You can still use the same neighborhood sampler as the one in node/edge
classification.

.. code:: python

    sampler = dgl.dataloading.MultiLayerFullNeighborSampler(2)

:class:`~dgl.dataloading.pytorch.EdgeDataLoader` in DGL also
supports generating negative samples for link prediction. To do so, you
need to provide the negative sampling function.
:class:`~dgl.dataloading.negative_sampler.Uniform` is a
function that does uniform sampling. For each source node of an edge, it
samples ``k`` negative destination nodes.

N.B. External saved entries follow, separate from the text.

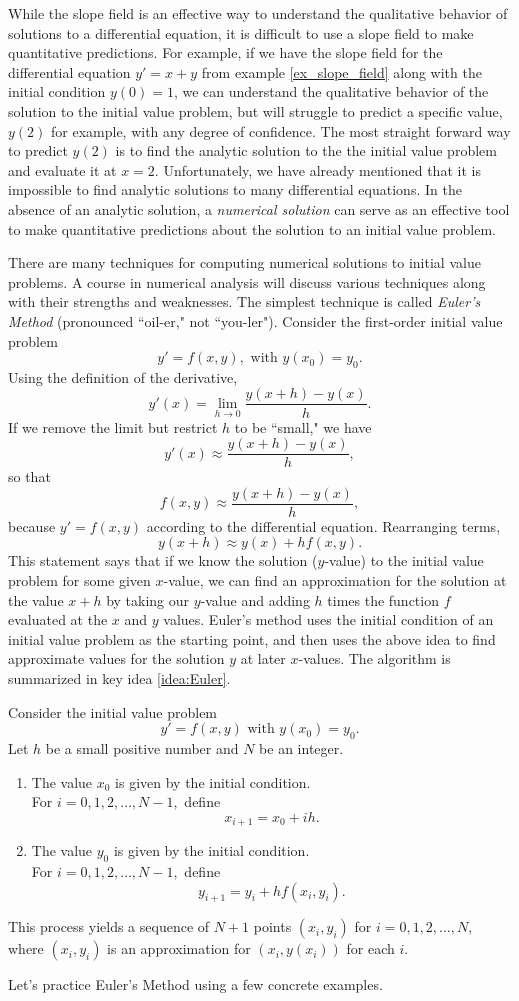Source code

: While the slope field is an effective way to understand the qualitative behavior of solutions to a differential equation, it is difficult to use a slope field to make quantitative predictions.  For example, if we have the slope field for the differential equation $y' = x+y$ from example \ref{ex_slope_field} along with the initial condition $y(0)=1$, we can understand the qualitative behavior of the solution to the initial value problem, but will struggle to predict a specific value, $y(2)$ for example, with any degree of confidence. The most straight forward way to predict $y(2)$ is to find the analytic solution to the the initial value problem and evaluate it at $x=2$.  Unfortunately, we have already mentioned that it is impossible to find analytic solutions to many differential equations.  In the absence of an analytic solution, a \emph{numerical solution} can serve as an effective tool to make quantitative predictions about the solution to an initial value problem.

There are many techniques for computing numerical solutions to initial value problems. A course in numerical analysis will discuss various techniques along with their strengths and weaknesses. The simplest technique is called \emph{Euler's Method} (pronounced ``oil-er," not ``you-ler"). Consider the first-order initial value problem
\[y' = f(x,y), \text{ with } y(x_0) = y_0.\]
Using the definition of the derivative,
\[y'(x) = \lim_{h \to 0} \frac{y(x+h) - y(x)}{h}.\]
If we remove the limit but restrict $h$ to be ``small," we have
\[y'(x) \approx \frac{y(x+h) - y(x)}{h},\]
so that
\[f(x,y) \approx \frac{y(x+h)-y(x)}{h},\]
because $y' = f(x,y)$ according to the differential equation.  Rearranging terms,
\[y(x + h) \approx y(x) + hf(x,y).\]
This statement says that if we know the solution ($y$-value) to the initial value problem for some given $x$-value, we can find an approximation for the solution at the value $x+h$ by taking our  $y$-value and adding $h$ times the function $f$ evaluated at the $x$ and $y$ values. Euler's method uses the initial condition of an initial value problem as the starting point, and then uses the above idea to find approximate values for the solution $y$ at later $x$-values.  The algorithm is summarized in key idea \ref{idea:Euler}.


{Consider the initial value problem
\[
y' = f(x,y) \text{ with } y(x_0)=y_0.
\]
Let $h$ be a small positive number and $N$ be an integer.
\begin{enumerate}
\item The value $x_0$ is given by the initial condition.\\
For $i = 0, 1, 2, \ldots, N-1,$ define
\[x_{i+1} = x_0 + ih.\]
\item  The value $y_0$ is given by the initial condition.\\
For $i = 0, 1, 2, \ldots, N-1,$ define
\[y_{i+1} = y_i + hf(x_i,y_i).\]
\end{enumerate}
This process yields a sequence of $N+1$ points $(x_i,y_i)$ for $i= 0,1,2,\ldots,N$, where $(x_i, y_i)$ is an approximation for $(x_i,y(x_i))$ for each $i$.
}
Let's practice Euler's Method using a few concrete examples.\\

The following data loader will pick 5 negative destination nodes
uniformly for each source node of an edge.

.. code:: python

    dataloader = dgl.dataloading.EdgeDataLoader(
        g, train_seeds, sampler,
        negative_sampler=dgl.dataloading.negative_sampler.Uniform(5),
        batch_size=args.batch_size,
        shuffle=True,
        drop_last=False,
        pin_memory=True,
        num_workers=args.num_workers)

For the builtin negative samplers please see :ref:`api-dataloading-negative-sampling`.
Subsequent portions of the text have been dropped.